Hosting a small language (Ovo2) from scratch in Elixir, pt 2
Tokenization

May 23 2023

Part 1 : gathering requirements from a previous experiment
Part 2 : tokenization
Part 3 : parsing
Part 4 : AST emission and print-parse-print loop
Part 5 : evaluation
Part 6 : basic recursion : environment as processes
Part 7 : weird features, towards a global stateful machine
Part 8 : a graphical environment with liveview

To parse our language, we will first define a rough map of the syntax.

A program is made of a list of expressions

An expression is either :
  - an assignment (returns the assigned value)
  - a function call
  - a lambda / function declaration (since we don't have a real distinction between the two in ovo)
  - a primitive value  (number, string, list)
  - a symbol

We can note that there’s no syntax for maps in this list. One of my goals is to encourage myself to use ovo2 to reduce complex data to strings, and avoid using it to produce other data shapes. The final goal stays sandboxed data reduction for printable templates.

I did not mention infix operators either in this list. In my last Typescript prototype, I had infix operators, but that seemed clunky when I build the prototypal visual editor, and I now prefer having arithmetic as functions. String concatenation as an infix operator will also be removed, to have functions operating on strings instead. The access operator will also be removed.

Maps are normalized to be stringly typed.

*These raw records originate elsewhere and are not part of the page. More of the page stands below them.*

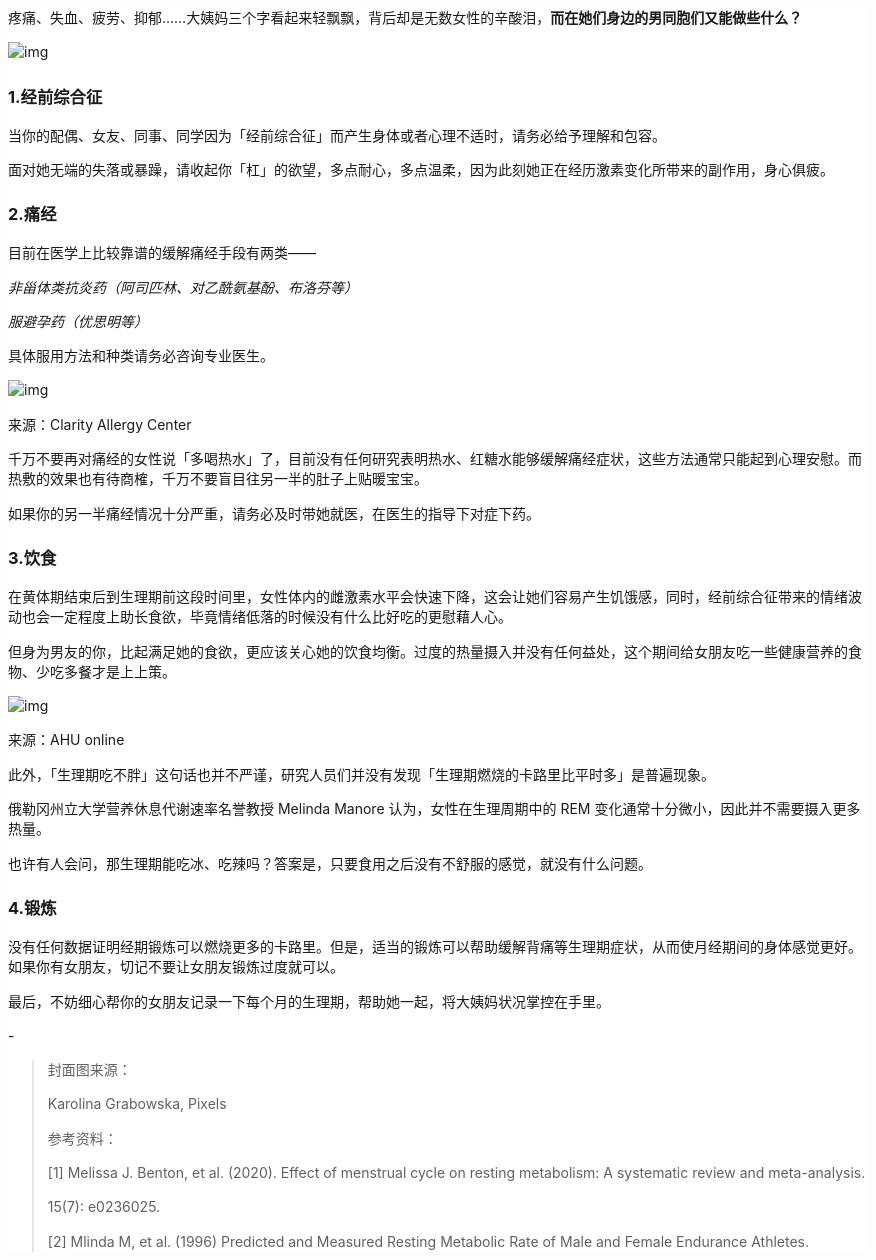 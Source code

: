疼痛、失血、疲劳、抑郁……大姨妈三个字看起来轻飘飘，背后却是无数女性的辛酸泪，**而在她们身边的男同胞们又能做些什么？**

![img](https://i.loli.net/2021/10/06/bFEjLerqGDAy5mu.png)



### 1.经前综合征

当你的配偶、女友、同事、同学因为「经前综合征」而产生身体或者心理不适时，请务必给予理解和包容。

面对她无端的失落或暴躁，请收起你「杠」的欲望，多点耐心，多点温柔，因为此刻她正在经历激素变化所带来的副作用，身心俱疲。



### 2.痛经

目前在医学上比较靠谱的缓解痛经手段有两类——

*非甾体类抗炎药（阿司匹林、对乙酰氨基酚、布洛芬等）*

*服避孕药（优思明等）*

具体服用方法和种类请务必咨询专业医生。

![img](https://i.loli.net/2021/10/06/Kwl5gdAqJW3IfUs.jpg)

来源：Clarity Allergy Center

千万不要再对痛经的女性说「多喝热水」了，目前没有任何研究表明热水、红糖水能够缓解痛经症状，这些方法通常只能起到心理安慰。而热敷的效果也有待商榷，千万不要盲目往另一半的肚子上贴暖宝宝。

如果你的另一半痛经情况十分严重，请务必及时带她就医，在医生的指导下对症下药。



### 3.饮食

在黄体期结束后到生理期前这段时间里，女性体内的雌激素水平会快速下降，这会让她们容易产生饥饿感，同时，经前综合征带来的情绪波动也会一定程度上助长食欲，毕竟情绪低落的时候没有什么比好吃的更慰藉人心。

但身为男友的你，比起满足她的食欲，更应该关心她的饮食均衡。过度的热量摄入并没有任何益处，这个期间给女朋友吃一些健康营养的食物、少吃多餐才是上上策。

![img](https://i.loli.net/2021/10/06/pElbU8vzZxtKRVf.jpg)

来源：AHU online

此外，「生理期吃不胖」这句话也并不严谨，研究人员们并没有发现「生理期燃烧的卡路里比平时多」是普遍现象。

俄勒冈州立大学营养休息代谢速率名誉教授 Melinda Manore 认为，女性在生理周期中的 REM 变化通常十分微小，因此并不需要摄入更多热量。

也许有人会问，那生理期能吃冰、吃辣吗？答案是，只要食用之后没有不舒服的感觉，就没有什么问题。



### **4.锻炼**

没有任何数据证明经期锻炼可以燃烧更多的卡路里。但是，适当的锻炼可以帮助缓解背痛等生理期症状，从而使月经期间的身体感觉更好。如果你有女朋友，切记不要让女朋友锻炼过度就可以。

最后，不妨细心帮你的女朋友记录一下每个月的生理期，帮助她一起，将大姨妈状况掌控在手里。

\-

> 封面图来源：
>
> Karolina Grabowska, Pixels
>
> 参考资料：
>
> [1] Melissa J. Benton, et al. (2020). Effect of menstrual cycle on resting metabolism: A systematic review and meta-analysis.
>
> 15(7): e0236025.
>
> [2] Mlinda M, et al. (1996) Predicted and Measured Resting Metabolic Rate of Male and Female Endurance Athletes.
>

So a sample of the complete (updated) syntax could be :

# Ovo2 program, having as input %{"name" => "Martin", "age" => 44}
foo = 5
bar = 6
age = add(access(data, `age`), bar)

say_hi = \name, age ->
  join([name, `has the age`, to_string(age)], ``)
end

say_hi(access(data, `name`), age)

fibs = \a -> 
    if greater_or_equals(a, 2) then
        add(fibs(subtract(a, 1)), fibs(subtract(a, 2)))
    else 
        1
    end
end

fibs(10)

To me, there’s something fishy, (or.. lispy maybe), slowly creeping into scope.

In the previous typescript iteration of ovo2, we were closer to Elixir’s syntax (see below), but as I’m writing, it seems interesting to reduce the syntax footprint and go towards a better-fitting visual and text editing experience… slowly deprecating text out of ovo2.

fn = data°first_name
ln = data°last_name

join2 = \strs, spacer ->
 list~reduce(strs, \out, s ->
    spaced = out <> spacer
    spaced <> s
 end)
end

join2([fn, ln], \` \`)

That’s the beauty of the exercise of those posts : writing the post is the creation of what the post is about.

For the sake of simplicity, I’ll start by tokenizing the input, and only discriminate strings and non-strings. Non-strings will be parsed and determined in-context afterwards. We can see that I’m going for ` as a string delimiter, and \ as an escape character. We swallow whitespace outside strings.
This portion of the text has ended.